Break down the trip to the store numerically. First you go halfway. Then
you go half of the remaining distance, which is 1/4 of the total
distance, and you’ve got 1/4 left to go. So half of what’s
left is 1/8, then 1/16, then 1/32. Your progress toward the store looks
1/2 + 1/4 + 1/8 + 1/16 + 1/32 + . . .
If you add up ten terms of this sequence you get about 0.999. If you add
up twenty terms it’s more like 0.999999. In other words, you are
getting really, really, really close to the store. But no matter how
many terms you add, you never get to 1.
Zeno’s paradox is much like another conundrum: is the repeating
decimal 0.99999. . . . . . equal to 1?
I have seen people come nearly to blows over this question.* It’s
hotly disputed on websites ranging from World of Warcraft fan pages to
Ayn Rand forums. Our natural feeling about Zeno is “of course you
eventually get your ice cream.” But in this case, intuition points
the other way. Most people, if you press them, say
0.9999 . . . doesn’t equal 1. It doesn’t
look like 1, that’s for sure. It looks smaller. But not
much smaller! Like Zeno’s hungry ice cream lover, it gets closer
and closer to its goal, but never, it seems, quite makes it there.
And yet, math teachers everywhere, myself included, will tell them,
“No, it’s 1.”
How do I convince someone to come over to my side? One good trick is to
argue as follows. Everyone knows that
0.33333. . . . . = 1/3.
Multiply both sides by 3 and you’ll see
0.99999. . . . = 3/3 = 1.
If that doesn’t sway you, try multiplying
0.99999 . . . by 10, which is just a matter of moving the
decimal point one spot to the right.
10 × (0.99999 . . .)
= 9.99999 . . .
Now subtract the vexing decimal from both sides:
10 × (0.99999 . . .) − 1
× (0.99999 . . .)
= 9.99999 . . . −
0.99999 . . . .
The left-hand side of the equation is just 9
× (0.99999 . . .), because 10 times something
minus that something is 9 times the aforementioned thing. And over on
the right-hand side, we have managed to cancel out the terrible infinite
decimal, and are left with a simple 9. So we end up with
9 × (0.99999 . . .) = 9.
If 9 times something is 9, that something just has to be
These arguments are often enough to win people over. But let’s be
honest: they lack something. They don’t really address the anxious
uncertainty induced by the claim 0.99999 . . . = 1;
instead, they represent a kind of algebraic intimidation. “You
believe that 1/3 is 0.3 repeating—don’t you? Don’t
Or worse: maybe you bought my argument based on multiplication by 10.

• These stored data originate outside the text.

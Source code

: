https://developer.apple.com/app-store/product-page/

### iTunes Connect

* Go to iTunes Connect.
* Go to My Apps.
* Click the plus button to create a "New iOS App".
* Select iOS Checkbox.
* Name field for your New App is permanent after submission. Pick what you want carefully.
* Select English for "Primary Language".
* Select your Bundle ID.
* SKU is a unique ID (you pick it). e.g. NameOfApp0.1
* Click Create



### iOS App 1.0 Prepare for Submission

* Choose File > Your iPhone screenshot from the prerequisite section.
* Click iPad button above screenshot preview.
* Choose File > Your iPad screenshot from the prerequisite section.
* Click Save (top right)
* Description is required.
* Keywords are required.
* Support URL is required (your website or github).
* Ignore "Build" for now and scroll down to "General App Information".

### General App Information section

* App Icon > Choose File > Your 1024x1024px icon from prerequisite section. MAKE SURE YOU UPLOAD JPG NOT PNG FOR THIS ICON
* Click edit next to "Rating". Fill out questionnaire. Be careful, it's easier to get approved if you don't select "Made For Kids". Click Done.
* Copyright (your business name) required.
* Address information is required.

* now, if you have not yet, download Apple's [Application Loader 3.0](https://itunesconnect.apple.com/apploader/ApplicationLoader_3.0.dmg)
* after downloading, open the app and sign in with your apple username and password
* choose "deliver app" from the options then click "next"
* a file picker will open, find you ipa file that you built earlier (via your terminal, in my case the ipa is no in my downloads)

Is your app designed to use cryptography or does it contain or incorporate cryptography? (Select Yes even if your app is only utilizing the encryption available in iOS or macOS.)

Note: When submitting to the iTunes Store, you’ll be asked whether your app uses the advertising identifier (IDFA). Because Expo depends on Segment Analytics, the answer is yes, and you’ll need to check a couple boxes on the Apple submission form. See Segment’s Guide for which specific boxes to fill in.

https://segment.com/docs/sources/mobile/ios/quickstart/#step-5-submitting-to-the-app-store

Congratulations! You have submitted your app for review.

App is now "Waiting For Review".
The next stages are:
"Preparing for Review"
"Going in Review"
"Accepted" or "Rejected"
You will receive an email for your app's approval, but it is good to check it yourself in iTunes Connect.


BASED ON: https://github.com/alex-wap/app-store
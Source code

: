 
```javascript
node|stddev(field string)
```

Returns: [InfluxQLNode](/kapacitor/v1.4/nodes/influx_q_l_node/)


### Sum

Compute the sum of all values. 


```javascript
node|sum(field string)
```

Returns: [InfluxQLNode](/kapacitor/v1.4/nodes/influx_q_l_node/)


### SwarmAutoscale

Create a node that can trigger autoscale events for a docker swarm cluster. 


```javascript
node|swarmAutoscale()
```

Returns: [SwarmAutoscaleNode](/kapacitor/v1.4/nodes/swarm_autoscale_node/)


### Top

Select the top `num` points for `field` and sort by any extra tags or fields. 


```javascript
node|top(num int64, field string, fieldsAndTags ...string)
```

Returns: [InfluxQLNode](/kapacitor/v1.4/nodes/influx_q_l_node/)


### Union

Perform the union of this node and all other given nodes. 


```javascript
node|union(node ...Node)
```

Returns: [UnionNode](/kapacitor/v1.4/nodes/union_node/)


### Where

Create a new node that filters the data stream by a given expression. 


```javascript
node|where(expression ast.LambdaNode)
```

But how about this one? What is
1 + 2 + 4 + 8 + 16 + . . . ?
Here the “. . .” means “carry on the
sum forever, adding twice as much each time.” Surely such a sum
must be infinite! But an argument much like the apparently correct one
concerning 0.9999 . . . seems to suggest otherwise.
Multiply the sum above by 2 and you get
2 × (1 + 2 + 4 + 8 + 16 + . . .) = 2 + 4 +
8 + 16 + . . .
which looks a lot like the original sum; indeed, it is just the original
sum (1 + 2 + 4 + 8 + 16 + . . .) with the 1 lopped off
the beginning, which means that 2 × (1 + 2 + 4 + 8 + 16
+ . . .) is 1 less than (1 + 2 + 4 + 8 +
16 + . . .). In other words,
2 × (1 + 2 + 4 + 8 + 16 + . . .) − 1
× (1 + 2 + 4 + 8 + 16 + . . .) = −1.
But the left-hand side simplifies to the very sum we started with, and
we’re left with
1 + 2 + 4 + 8 + 16 + . . . = −1.
Is that what you want to believe?* That adding bigger and bigger
numbers, ad infinitum, flops you over into negativeland?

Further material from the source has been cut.